Visiting Artist Leandro Soto: Creating Art and Theatre of Mythic Proportions

Visiting Artist Leandro Soto incorporates elements of Afro-Cuban mythology into his theatrical and fine art works.

W hen internationally acclaimed artist and designer Leandro Soto left Cuba for the U.S. six years ago, a rich pantheon of gods and goddesses from his native land came with him. Although the Marxist Cuban government suppresses indigenous culture, Afro-Cuban mythology continues to occupy a central place in Soto's dreams, heart, and art as he works in exile. While living in America, Soto has updated the ancient mythology, making room for mainstays of U.S. pop culture--from Hershey's Kisses to Mickey Mouse--in the mixed-media environments he creates. Just don't ask Soto, currently a visiting (and shivering) artist in MHC's department of theatre arts, about winter in South Hadley. Clearly, Obbatala, the Afro-Cuban god of winter, is one deity Soto can live without.

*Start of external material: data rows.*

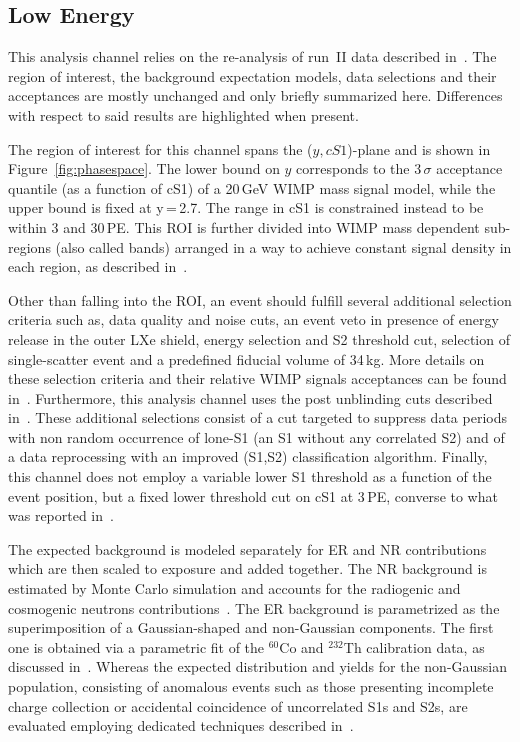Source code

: 
\subsection{Low Energy}
\label{subsec:LowE}
This analysis channel relies on the re-analysis of run~II data described in~\cite{xe100_run_combination}. The region of interest, the background 
expectation models, data selections and their acceptances are mostly unchanged and only briefly summarized here. Differences with respect to said results are highlighted when present.

The region of interest for this channel spans the ($y,cS1$)-plane and is shown in Figure~\ref{fig:phasespace}.  The lower 
bound on $y$ corresponds to the 3\,$\sigma$ acceptance quantile (as a function of cS1) of a 20\,GeV WIMP mass signal model, while the upper bound is fixed at y\,=\,2.7.
The range in cS1 is constrained instead to be within 3 and 30\,PE. This  ROI is further divided into WIMP mass dependent sub-regions (also called bands) arranged in a way 
to achieve constant signal density in each region, as described in~\cite{xe100_run_combination}.

Other than falling into the ROI, an event should fulfill several additional selection criteria such as, data quality and noise cuts,
an event veto in presence of energy release in the outer LXe shield, energy selection and S2 threshold cut,
selection of single-scatter event and a predefined fiducial volume of 34\,kg. More details on these selection criteria and their 
relative WIMP signals acceptances can be found in~\cite{Aprile:2012vw,xe100_run_combination}. 
Furthermore, this analysis channel uses the post unblinding cuts described in~\cite{xe100_run_combination}. 
These additional selections consist of a cut targeted to suppress data periods with non random occurrence of lone-S1 (an S1 without 
any correlated S2) and of a data reprocessing with an improved (S1,S2) classification algorithm.
Finally, this channel does not employ a variable lower S1 threshold as a function of the event position, but a fixed 
lower threshold cut on cS1 at 3\,PE, converse to what was reported in~\cite{xe100_run_combination}.

The expected background is modeled separately for ER and NR contributions which are then scaled to exposure and added together.
The NR background is estimated by Monte Carlo simulation and accounts for the radiogenic and cosmogenic neutrons
contributions~\cite{Aprile:2013tov}.
The ER background is parametrized as the superimposition of a Gaussian-shaped and non-Gaussian components.
The first one is obtained via a parametric fit of the $^{60}$Co and $^{232}$Th calibration data, as discussed in~\cite{xe100_run10_si}.
Whereas the expected distribution and yields for the non-Gaussian population, consisting of anomalous events such as those 
presenting incomplete charge collection or accidental coincidence of uncorrelated S1s and S2s,  
are evaluated employing dedicated techniques described in~\cite{xe100_run_combination}.

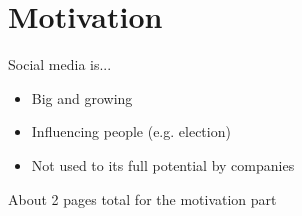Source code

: 
\chapter{Motivation}

\label{ch:motivation}

Social media is...

\begin{itemize}
    \item
    Big and growing
    \item
    Influencing people (e.g. election)
    \item
    Not used to its full potential by companies
\end{itemize}

About 2 pages total for the motivation part

\pagebreak[2]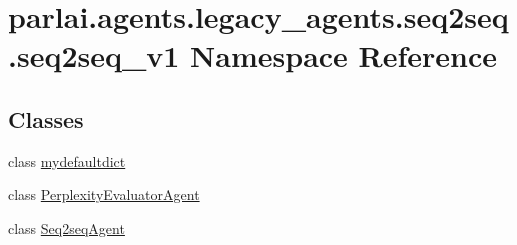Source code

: \hypertarget{namespaceparlai_1_1agents_1_1legacy__agents_1_1seq2seq_1_1seq2seq__v1}{}\section{parlai.\+agents.\+legacy\+\_\+agents.\+seq2seq.\+seq2seq\+\_\+v1 Namespace Reference}
\label{namespaceparlai_1_1agents_1_1legacy__agents_1_1seq2seq_1_1seq2seq__v1}
\subsection*{Classes}
\begin{DoxyCompactItemize}
\item 
class \hyperlink{classparlai_1_1agents_1_1legacy__agents_1_1seq2seq_1_1seq2seq__v1_1_1mydefaultdict}{mydefaultdict}
\item 
class \hyperlink{classparlai_1_1agents_1_1legacy__agents_1_1seq2seq_1_1seq2seq__v1_1_1PerplexityEvaluatorAgent}{Perplexity\+Evaluator\+Agent}
\item 
class \hyperlink{classparlai_1_1agents_1_1legacy__agents_1_1seq2seq_1_1seq2seq__v1_1_1Seq2seqAgent}{Seq2seq\+Agent}
\end{DoxyCompactItemize}
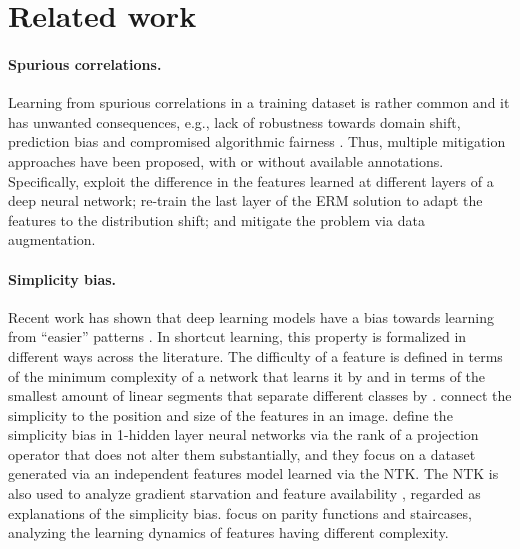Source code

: \section{Related work}
\label{sec:rel}


\paragraph{Spurious correlations.} Learning from spurious correlations in a training dataset is rather common %
\cite{geirhos2018imagenettrained, arjovsky2020invariant, geirhos2020, sagawa2020a, xiao2021noise, singla2022salient} and it has %
unwanted consequences, e.g., lack of robustness towards domain shift, prediction bias and compromised algorithmic fairness \cite{zliobaite15, geirhos2018imagenettrained, zhou21combating, veitch2021counterfactual, seonguk22bias}.
Thus, multiple mitigation approaches have been proposed, with \cite{sagawa2020a, zhang2021coping} or without \cite{liu2021just, ahmed2021systematic} available annotations. Specifically, \cite{tiwari2023overcoming} exploit the difference in the features learned at different layers of a deep neural network; \cite{izmailov2022on, kirichenko2023last} re-train the last layer of the ERM solution to adapt the features to the distribution shift; and \cite{chang21augmentation, plumb2022finding} mitigate the problem via data augmentation.






\vspace{-0.2cm}

\paragraph{Simplicity bias.}
Recent work has shown that deep learning models have a bias towards learning from ``easier'' patterns \cite{Belkin19, rahaman2019spectral, kalimeris2019sgd}. In %
shortcut learning, this property is formalized in different ways across the %
literature. The difficulty of a feature is defined in terms of the minimum complexity of a network that learns it by \cite{Hermann2020whatshapes} and in terms of the smallest amount of linear segments that separate different classes by \cite{shah2020pitfalls}. \cite{moayeri2022hard}
connect the simplicity to the position and size of the features in an image. %
\cite{morwani2023simplicity} define the simplicity bias in 1-hidden layer neural networks via the rank of a projection operator that does not alter them substantially, and they focus on a dataset generated via an independent features model learned via the NTK. The NTK is also used to analyze gradient starvation \cite{pezeshki2021gradient} and feature availability \cite{hermann2024on}, regarded as explanations of the simplicity bias. \cite{qiu2024complexity} focus on parity functions and staircases, analyzing the learning dynamics of features having different complexity.


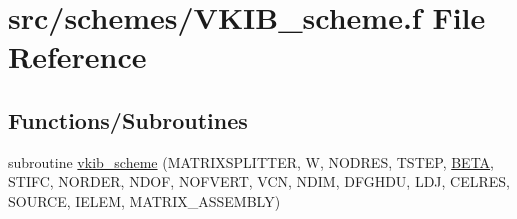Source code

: \hypertarget{_v_k_i_b__scheme_8f}{\section{src/schemes/\-V\-K\-I\-B\-\_\-scheme.f File Reference}
\label{_v_k_i_b__scheme_8f}
}
\subsection*{Functions/\-Subroutines}
\begin{DoxyCompactItemize}
\item 
subroutine \hyperlink{_v_k_i_b__scheme_8f_af6de373da718098cf18a17c7744ceda0}{vkib\-\_\-scheme} (M\-A\-T\-R\-I\-X\-S\-P\-L\-I\-T\-T\-E\-R, W, N\-O\-D\-R\-E\-S, T\-S\-T\-E\-P, \hyperlink{blk_euler_i_i_8com_a41ef0ad0ee32dac89987c7180349fc65}{B\-E\-T\-A}, S\-T\-I\-F\-C, N\-O\-R\-D\-E\-R, N\-D\-O\-F, N\-O\-F\-V\-E\-R\-T, V\-C\-N, N\-D\-I\-M, D\-F\-G\-H\-D\-U, L\-D\-J, C\-E\-L\-R\-E\-S, S\-O\-U\-R\-C\-E, I\-E\-L\-E\-M, M\-A\-T\-R\-I\-X\-\_\-\-A\-S\-S\-E\-M\-B\-L\-Y)
\end{DoxyCompactItemize}



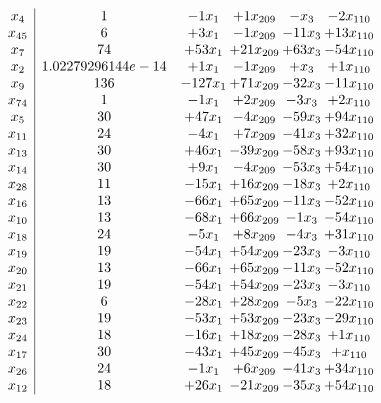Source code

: \documentclass[11pt]{article}
\begin{document}
\[\begin{array}{c| c c@{\hskip 2pt} c@{\hskip 2pt} c@{\hskip 2pt} c@{\hskip 2pt} }
 x_{4}   &  1 & -1 x_{1} & + 1 x_{209} & - x_{3} & -2 x_{110}\\
 x_{45}   &  6 & + 3 x_{1} & -1 x_{209} & -11 x_{3} & + 13 x_{110}\\
 x_{7}   &  74 & + 53 x_{1} & + 21 x_{209} & + 63 x_{3} & -54 x_{110}\\
 x_{2}   &  1.02279296144e-14 & + 1 x_{1} & -1 x_{209} & +  x_{3} & + 1 x_{110}\\
 x_{9}   &  136 & -127 x_{1} & + 71 x_{209} & -32 x_{3} & -11 x_{110}\\
 x_{74}   &  1 & -1 x_{1} & + 2 x_{209} & -3 x_{3} & + 2 x_{110}\\
 x_{5}   &  30 & + 47 x_{1} & -4 x_{209} & -59 x_{3} & + 94 x_{110}\\
 x_{11}   &  24 & -4 x_{1} & + 7 x_{209} & -41 x_{3} & + 32 x_{110}\\
 x_{13}   &  30 & + 46 x_{1} & -39 x_{209} & -58 x_{3} & + 93 x_{110}\\
 x_{14}   &  30 & + 9 x_{1} & -4 x_{209} & -53 x_{3} & + 54 x_{110}\\
 x_{28}   &  11 & -15 x_{1} & + 16 x_{209} & -18 x_{3} & + 2 x_{110}\\
 x_{16}   &  13 & -66 x_{1} & + 65 x_{209} & -11 x_{3} & -52 x_{110}\\
 x_{10}   &  13 & -68 x_{1} & + 66 x_{209} & -1 x_{3} & -54 x_{110}\\
 x_{18}   &  24 & -5 x_{1} & + 8 x_{209} & -4 x_{3} & + 31 x_{110}\\
 x_{19}   &  19 & -54 x_{1} & + 54 x_{209} & -23 x_{3} & -3 x_{110}\\
 x_{20}   &  13 & -66 x_{1} & + 65 x_{209} & -11 x_{3} & -52 x_{110}\\
 x_{21}   &  19 & -54 x_{1} & + 54 x_{209} & -23 x_{3} & -3 x_{110}\\
 x_{22}   &  6 & -28 x_{1} & + 28 x_{209} & -5 x_{3} & -22 x_{110}\\
 x_{23}   &  19 & -53 x_{1} & + 53 x_{209} & -23 x_{3} & -29 x_{110}\\
 x_{24}   &  18 & -16 x_{1} & + 18 x_{209} & -28 x_{3} & + 1 x_{110}\\
 x_{17}   &  30 & -43 x_{1} & + 45 x_{209} & -45 x_{3} & +  x_{110}\\
 x_{26}   &  24 & -1 x_{1} & + 6 x_{209} & -41 x_{3} & + 34 x_{110}\\
 x_{12}   &  18 & + 26 x_{1} & -21 x_{209} & -35 x_{3} & + 54 x_{110}\\

\end{array}\]
\end{document}
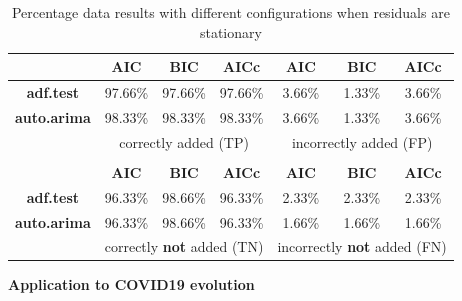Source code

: \documentclass[twoside]{article}
\begin{document}
\begin{table}
    \centering\small 
    \renewcommand{\arraystretch}{1}
    \setlength{\tabcolsep}{10pt}
    \label{simulations}
    \caption{Percentage data results with different configurations when residuals are stationary}
    \vspace{0.5em}
    \begin{tabular}{|c|ccc|ccc|}
        \cline{2-7}
        \multicolumn{1}{c|}{}   & \textbf{AIC}  & \textbf{BIC}  & \textbf{AICc}            & \textbf{AIC}      & \textbf{BIC}   & \textbf{AICc} \\
        \hline       
        \textbf{adf.test}       & 97.66\%       & 97.66\%        & 97.66\%                 & 3.66\%            & 1.33\%         & 3.66\%        \\
        \textbf{auto.arima}     & 98.33\%       & 98.33\%        & 98.33\%                 & 3.66\%            & 1.33\%         & 3.66\%        \\
        \hline
        \multicolumn{1}{|c|}{}   & \multicolumn{3}{c|}{correctly added (TP)}               & \multicolumn{3}{c|}{incorrectly added (FP)}         \\
        \hline 
        \multicolumn{7}{c}{}                                                                                                                    \\
        \cline{2-7}
        \multicolumn{1}{c|}{}   & \textbf{AIC}  & \textbf{BIC}  & \textbf{AICc}           & \textbf{AIC}      & \textbf{BIC}   & \textbf{AICc}  \\ 
        \hline        
        \textbf{adf.test}       & 96.33\%       & 98.66\%        & 96.33\%                & 2.33\%            & 2.33\%         & 2.33\%         \\
        \textbf{auto.arima}     & 96.33\%       & 98.66\%        & 96.33\%                & 1.66\%            & 1.66\%         & 1.66\%         \\
        \hline 
        \multicolumn{1}{|c|}{}   & \multicolumn{3}{c|}{correctly \textbf{not} added (TN)} & \multicolumn{3}{c|}{incorrectly \textbf{not} added (FN)}  \\
        \hline
    \end{tabular}
\end{table}



\begin{center}
\textbf{Application to COVID19 evolution}
\end{center}
\end{document}
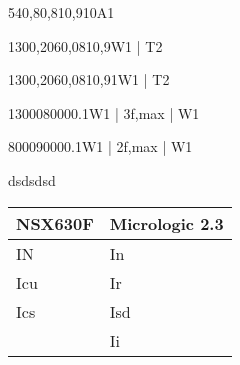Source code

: \documentclass[a4paper,oneside,10pt,danish]{report}
\begin{document}
\begin{faseKOMP-Iny}{540,8}{0,81}{0,9}{10}{A1}
\end{faseKOMP-Iny}

\begin{HV-deltaUnet}{130}{0,206}{0,081}{0,9}{W1 | T2}
\end{HV-deltaUnet}

\begin{LV-deltaU}{130}{0,206}{0,081}{0,9}{1}{W1 | T2}
\end{LV-deltaU}

\begin{HV-KBtid-leder}{13000}{8000}{0.1}{W1 | 3f,max | W1}
\end{HV-KBtid-leder}

\begin{HV-KBtid-skærm}{8000}{9000}{0.1}{W1 | 2f,max | W1}
\end{HV-KBtid-skærm}
dsdsdsd
\begin{table}[https]
	\begin{tabular}{l|l}
		NSX630F & Micrologic 2.3 \\ \hline
		IN      & In             \\
		Icu     & Ir             \\
		Ics     & Isd            \\
		& Ii            
	\end{tabular}
\end{table}
\end{document}
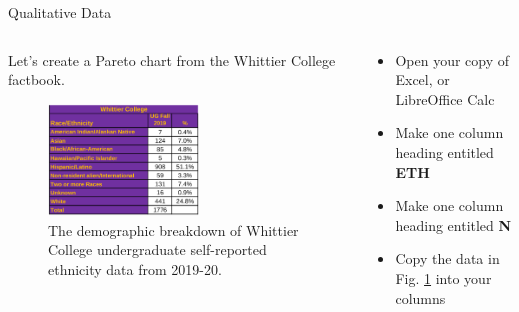 \documentclass{beamer}
\begin{document}
\begin{frame}{Qualitative Data}
\small
\begin{columns}[T]
\begin{column}{0.55\textwidth}
Let's create a Pareto chart from the Whittier College factbook.
\begin{figure}
\centering
\includegraphics[width=4cm]{figures/race4.png}
\caption{\label{fig:pareto2} The demographic breakdown of Whittier College undergraduate self-reported ethnicity data from 2019-20.}
\end{figure}
\end{column}
\begin{column}{0.45\textwidth}
\begin{itemize}
\item Open your copy of Excel, or LibreOffice Calc
\item Make one column heading entitled \textbf{ETH}
\item Make one column heading entitled \textbf{N}
\item Copy the data in Fig. \ref{fig:pareto2} into your columns
\end{itemize}
\end{column}
\end{columns}
\end{frame}
\end{document}
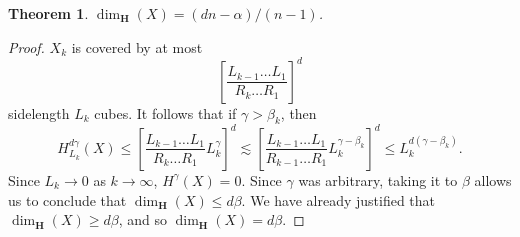 \documentclass{article}
\theoremstyle{plain}
\theoremstyle{plain}
\newtheorem{theorem}{Theorem}
\begin{document}
\begin{theorem}
	$\dim_{\mathbf{H}}(X) = (dn - \alpha)/(n-1)$.
\end{theorem}
\begin{proof}
	$X_k$ is covered by at most
	\[ \left[ \frac{L_{k-1} \dots L_1}{R_k \dots R_1} \right]^d \]
	sidelength $L_k$ cubes. It follows that if $\gamma > \beta_k$, then
	\[ H^{d\gamma}_{L_k}(X) \leq \left[ \frac{L_{k-1} \dots L_1}{R_k \dots R_1} L_k^\gamma \right]^d \lesssim \left[ \frac{L_{k-1} \dots L_1}{R_{k-1} \dots R_1} L_k^{\gamma - \beta_k} \right]^d \leq L_k^{d(\gamma - \beta_k)}. \]
	Since $L_k \to 0$ as $k \to \infty$, $H^\gamma(X) = 0$. Since $\gamma$ was arbitrary, taking it to $\beta$ allows us to conclude that $\dim_{\mathbf{H}}(X) \leq d \beta$. We have already justified that $\dim_{\mathbf{H}}(X) \geq d\beta$, and so $\dim_{\mathbf{H}}(X) = d \beta$.
\end{proof}


\end{document}
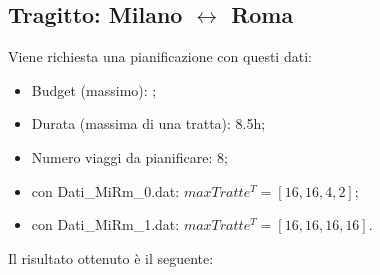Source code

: \documentclass[main.tex]{subfiles}
\begin{document}
\subsection*{Tragitto: Milano $\leftrightarrow$ Roma}
Viene richiesta una pianificazione con questi dati:
\begin{itemize}
    \item Budget (massimo): ;
    \item Durata (massima di una tratta): 8.5h;
    \item Numero viaggi da pianificare: 8;
    \item con Dati\_MiRm\_0.dat: $maxTratte^T = [16,16,4,2]$;
    \item con Dati\_MiRm\_1.dat: $maxTratte^T = [16,16,16,16]$.
\end{itemize}
Il risultato ottenuto è il seguente:
\end{document}
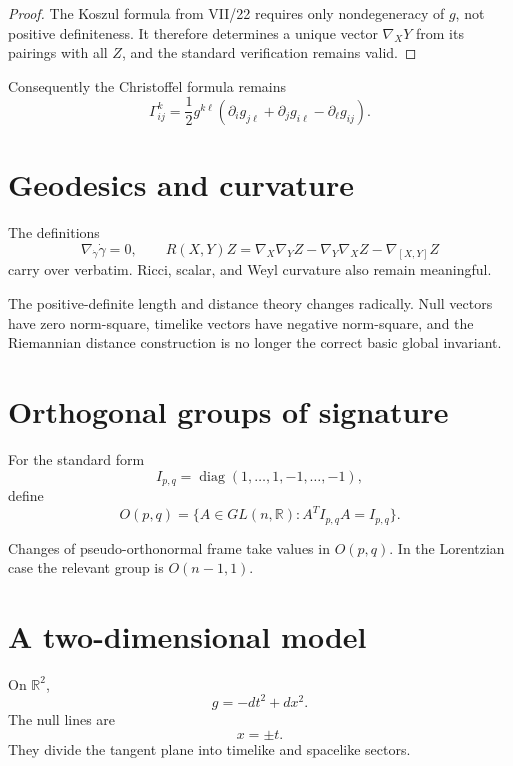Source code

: \begin{proof}
The Koszul formula from VII/22 requires only nondegeneracy of \(g\), not positive
definiteness.  It therefore determines a unique vector \(\nabla_XY\) from its
pairings with all \(Z\), and the standard verification remains valid.
\end{proof}

Consequently the Christoffel formula remains
\[
\Gamma^k_{ij}
=
\frac12g^{k\ell}
\left(
\partial_i g_{j\ell}
+\partial_j g_{i\ell}
-\partial_\ell g_{ij}
\right).
\]

\section{Geodesics and curvature}

The definitions
\[
\nabla_{\dot\gamma}\dot\gamma=0,
\qquad
R(X,Y)Z
=
\nabla_X\nabla_YZ-\nabla_Y\nabla_XZ-\nabla_{[X,Y]}Z
\]
carry over verbatim.  Ricci, scalar, and Weyl curvature also remain meaningful.

\begin{warning}\label{warn:vii29-distance}
The positive-definite length and distance theory changes radically.  Null vectors
have zero norm-square, timelike vectors have negative norm-square, and the
Riemannian distance construction is no longer the correct basic global invariant.
\end{warning}

\section{Orthogonal groups of signature}

For the standard form
\[
I_{p,q}=\operatorname{diag}(1,\dots,1,-1,\dots,-1),
\]
define
\[
O(p,q)
=
\{A\in GL(n,\mathbb R):A^TI_{p,q}A=I_{p,q}\}.
\]

\begin{proposition}\label{prop:vii29-opq}
Changes of pseudo-orthonormal frame take values in \(O(p,q)\).  In the Lorentzian
case the relevant group is \(O(n-1,1)\).
\end{proposition}

\section{A two-dimensional model}

\begin{example}\label{ex:vii29-plane}
On \(\mathbb R^2\),
\[
g=-dt^2+dx^2.
\]
The null lines are
\[
x=\pm t.
\]
They divide the tangent plane into timelike and spacelike sectors.
\end{example}

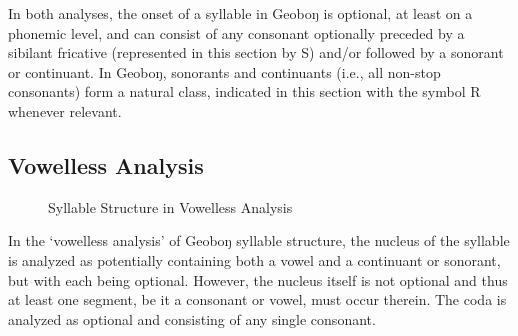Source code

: \documentclass[a4paper,11pt,oneside,openany]{memoir}
\newcommand{\engma}{ŋ}
\begin{document}
In both analyses, the onset of a syllable in Geobo\engma{} is optional, at least on a phonemic level, and can consist of any consonant optionally preceded by a sibilant fricative (represented in this section by S) and/or followed by a sonorant or continuant. In Geobo\engma{}, sonorants and continuants (i.e., all non-stop consonants) form a natural class, indicated in this section with the symbol R whenever relevant.

\subsection{Vowelless Analysis}

\begin{wrapfigure}{r}{0.35\textwidth}
    \centering
    \caption{Syllable Structure in Vowelless Analysis}
    \label{fig:sylb-struc-vless}
\end{wrapfigure}

In the `vowelless analysis' of Geobo\engma{} syllable structure, the nucleus of the syllable is analyzed as potentially containing both a vowel and a continuant or sonorant, but with each being optional. However, the nucleus itself is not optional and thus at least one segment, be it a consonant or vowel, must occur therein. The coda is analyzed as optional and consisting of any single consonant.
\end{document}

Both a fine artist and a set designer, Soto first came to Mount Holyoke in March 1998 to exhibit Altar to Yemaya, an installation sponsored by La Unidad; he was invited to return for 1998 - 99 to teach one class each semester and design threatre productions. Yemaya is the Afro-Cuban equivalent of the Greek god Poseidon. She rules islands, oceans, ships, beaches, dreams, the unconscious, and prophecies. Yemaya is also serving as inspiration for Soto's design of Quabbin Dance, a play to be performed here this semester. Soto envisions bringing a "Cuban feeling" and a sense of "fragmented realism" to the show by turning the theatre into Yemaya's realm, an aqueous environment and floating space where water becomes a metaphor for feelings and memories.

Soto's fine art is also theatrical; his installations are productions that involve objects scattered on the floor and walls and may include video or sound to help create context, in addition to painted stage-like elements. In many of these works, he blends aspects of traditional Afro-Cuban culture with objects from the culture in which he is living; for example, plastic toys, photos of movie stars, and Coke cans in recent works and Mayan elements while he was working in Mexico. No matter what the cultural reference point, such elements become metaphors of beliefs. Art critic Giulio Blanc contends, "Soto's concerns transcend specific locales or traditions. He deals in archetypes and in the common spiritual threads of mankind."

Caribbean Crossroads, the class Soto is now teaching, has a waiting list; the artist is as enthusiastic about MHC students as they are about him. "They are the best students I have ever had," he says. Soto also stressed that he is "so excited" about the College's multicultural orientation and openness to incorporating Caribbean culture into the curriculum. Malea Jochim '02, a student in Soto's Visual Metaphors on the Stage class last semester who is now working with him on the Quabbin design, says, "Leandro's ideas are awesome. They are different from anything I've been exposed to in theatre before."

Soto's art has been shown in more than 150 exhibitions over the past twenty-five years in venues all over the world and is included in numerous museum and private collections. He has designed professional stage productions of works ranging from Le Petit Prince to A Midsummer Night's Dream and has lectured around the globe. Upcoming local exhibitions of Soto's work include an installation at Elms College, February 25 - March 18; at Amherst College, March 1 - 14; and at the Mill Street Gallery in Greenfield, March 26.